As to, why the fourth element: the Young modulus against density. Such has kind of been a thing around these here parts. This is why anhydrous glass elsewhere - one reason. For smaller chassis-es Delta prefers this to titanium. I mean, why not, for unmanned craft; frankly all metals will get our monkeys nuked outside our magnetic shield.

Beryllium also promises heat capacity. After storing the heat, a sat can expel the heat for short bursts of high Isp. No nukes! (Just the, uh, beryllium.) Also no radiators, since this whole setup is the radiator.

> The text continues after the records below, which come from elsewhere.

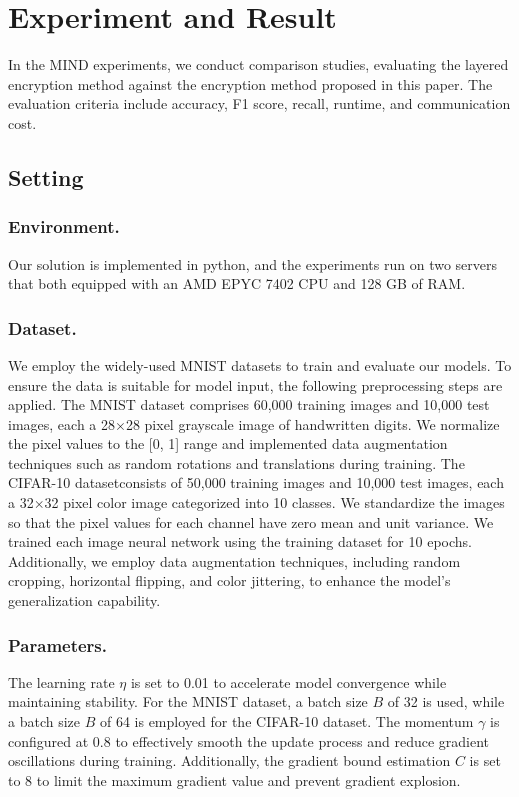 ﻿\documentclass[conference]{IEEEtran}
\providecommand{\DIFaddtex}[1]{{\protect\color{blue}\uwave{#1}}} %
\providecommand{\DIFaddbegin}{} %
\providecommand{\DIFaddend}{} %
\providecommand{\DIFadd}[1]{\texorpdfstring{\DIFaddtex{#1}}{#1}} %
\newcommand{\DIFaddincludegraphics}[2][]{{\color{blue}\fbox{\DIFOincludegraphics[#1]{#2}}}} %
\DeclareRobustCommand{\DIFaddbegin}{\DIFOaddbegin \let\includegraphics\DIFaddincludegraphics} %
\DeclareRobustCommand{\DIFaddend}{\DIFOaddend \let\includegraphics\DIFOincludegraphics} %
\begin{document}
\section{Experiment and Result}
In the MIND experiments, we conduct comparison studies, evaluating the layered encryption method against the encryption method proposed in this paper. The evaluation criteria include accuracy, F1 score, recall, runtime, and communication cost.

\subsection{Setting}
\subsubsection{Environment.} Our solution is implemented in python, and the experiments run on two servers that both equipped with an AMD EPYC 7402 CPU and 128 GB of RAM.
\subsubsection{Dataset.} 
We employ the widely-used MNIST datasets \cite{xiao2017fashion} to train and evaluate our models. To ensure the data is suitable for model input, the following preprocessing steps are applied. The MNIST dataset comprises 60,000 training images and 10,000 test images, each a 28$\times$28 pixel grayscale image of handwritten digits. We normalize the pixel values to the [0, 1] range and implemented data augmentation techniques such as random rotations and translations during training. The CIFAR-10 dataset\DIFaddbegin \DIFadd{\mbox{%
\cite{krizhevsky2009learning} }\hskip0pt%
}\DIFaddend consists of 50,000 training images and 10,000 test images, each a 32$\times$32 pixel color image categorized into 10 classes. We standardize the images so that the pixel values for each channel have zero mean and unit variance. We trained each image neural network using the training dataset for 10 epochs. Additionally, we employ data augmentation techniques, including random cropping, horizontal flipping, and color jittering, to enhance the model's generalization capability.




\subsubsection{Parameters.} 
The learning rate $\eta$ is set to 0.01 to accelerate model convergence while maintaining stability. For the MNIST dataset, a batch size $B$ of 32 is used, while a batch size $B$ of 64 is employed for the CIFAR-10 dataset. The momentum $\gamma$ is configured at 0.8 to effectively smooth the update process and reduce gradient oscillations during training. Additionally, the gradient bound estimation $C$ is set to 8 to limit the maximum gradient value and prevent gradient explosion.
\end{document}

This would seem excellent for station-keeping an unmanned sat. Assuming you couldn't use a sail and the sat didn't need to be cooled unreasonably low. Lunar-orbital course-corrections? Solar flybys with Oberth?

Now: I've had trouble lately with Google AI. Lately it has hallucinated D&D modules HWA4-7 which never existed (nor should they). Here, take the following with grains of the sodium chloride.

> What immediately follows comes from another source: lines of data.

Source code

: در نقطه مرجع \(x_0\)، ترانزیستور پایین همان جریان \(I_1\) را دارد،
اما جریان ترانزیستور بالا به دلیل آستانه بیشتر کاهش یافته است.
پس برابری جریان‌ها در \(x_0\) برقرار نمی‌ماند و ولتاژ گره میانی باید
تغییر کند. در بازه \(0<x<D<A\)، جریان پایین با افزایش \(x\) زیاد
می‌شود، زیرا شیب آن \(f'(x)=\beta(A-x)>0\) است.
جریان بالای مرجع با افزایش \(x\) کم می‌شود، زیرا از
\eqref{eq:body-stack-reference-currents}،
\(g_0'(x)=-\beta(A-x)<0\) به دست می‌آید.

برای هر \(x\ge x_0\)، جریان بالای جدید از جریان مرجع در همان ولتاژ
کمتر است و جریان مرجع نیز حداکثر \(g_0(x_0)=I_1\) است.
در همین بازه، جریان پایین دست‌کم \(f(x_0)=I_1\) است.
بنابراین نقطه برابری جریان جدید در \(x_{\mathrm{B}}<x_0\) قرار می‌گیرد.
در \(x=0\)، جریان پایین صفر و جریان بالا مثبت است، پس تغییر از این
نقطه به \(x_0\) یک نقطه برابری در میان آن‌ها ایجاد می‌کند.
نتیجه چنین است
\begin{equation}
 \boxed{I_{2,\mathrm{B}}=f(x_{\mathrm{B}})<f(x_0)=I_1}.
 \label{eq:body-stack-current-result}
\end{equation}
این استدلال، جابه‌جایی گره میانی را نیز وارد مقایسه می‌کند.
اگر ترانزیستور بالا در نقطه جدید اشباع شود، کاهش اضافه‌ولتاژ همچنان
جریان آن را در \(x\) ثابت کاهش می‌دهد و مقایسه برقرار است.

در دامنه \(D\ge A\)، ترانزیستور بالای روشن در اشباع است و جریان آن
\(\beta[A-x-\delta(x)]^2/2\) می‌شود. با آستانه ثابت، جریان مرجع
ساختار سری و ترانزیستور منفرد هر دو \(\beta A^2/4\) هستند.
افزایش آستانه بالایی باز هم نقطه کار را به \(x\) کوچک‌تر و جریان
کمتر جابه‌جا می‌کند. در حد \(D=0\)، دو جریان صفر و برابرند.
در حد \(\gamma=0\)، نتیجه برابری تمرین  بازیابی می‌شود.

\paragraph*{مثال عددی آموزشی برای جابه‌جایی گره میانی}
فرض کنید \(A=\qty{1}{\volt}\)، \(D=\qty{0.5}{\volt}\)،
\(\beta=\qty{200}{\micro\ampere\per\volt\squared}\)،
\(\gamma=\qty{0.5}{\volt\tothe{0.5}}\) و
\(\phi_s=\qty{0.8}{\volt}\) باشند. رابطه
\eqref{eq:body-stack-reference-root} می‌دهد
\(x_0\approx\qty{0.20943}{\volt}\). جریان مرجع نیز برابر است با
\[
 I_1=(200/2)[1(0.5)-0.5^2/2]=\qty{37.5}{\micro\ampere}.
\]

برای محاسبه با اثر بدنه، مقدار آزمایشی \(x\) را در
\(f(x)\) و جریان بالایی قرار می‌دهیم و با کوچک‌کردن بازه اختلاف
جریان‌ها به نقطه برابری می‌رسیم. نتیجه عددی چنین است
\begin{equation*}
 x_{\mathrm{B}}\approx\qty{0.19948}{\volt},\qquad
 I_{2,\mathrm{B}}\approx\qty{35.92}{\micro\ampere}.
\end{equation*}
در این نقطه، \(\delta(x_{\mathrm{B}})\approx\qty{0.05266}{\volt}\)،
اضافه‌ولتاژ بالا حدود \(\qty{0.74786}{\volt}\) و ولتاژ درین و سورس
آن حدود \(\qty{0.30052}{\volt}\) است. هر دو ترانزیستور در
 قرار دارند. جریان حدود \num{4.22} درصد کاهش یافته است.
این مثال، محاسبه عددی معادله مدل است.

Beryllium is Toray-esque brittle under 300° C (2-4% elasticity) but above that gets more "ductile". Melts at 1284°. Compare silica 1713°. I think the deal with "heat capacity" is that the metal will take a long ass time to push over that limit before it finally gives up and melts.

As far as, where to mine it: I think Asimov was under the (correct) impression that it would accumulate in the asteroids. For the smaller C types it does not concentrate in veins; but the larger ones might differentiate. Asimov didn't know, so projected the beryllium mines for Pallas. Ceres too, I'd recalled; maybe in the first edition of his book, which he subsequently quietly edited out.

Beryllium happens to be lithophilic. That means it should be gathered from regolith in subplanetary crusts. Our own Moon is that; also Vesta. If we were looking for siderophiles like tungsten we'd get that from Psyche or scout out craters.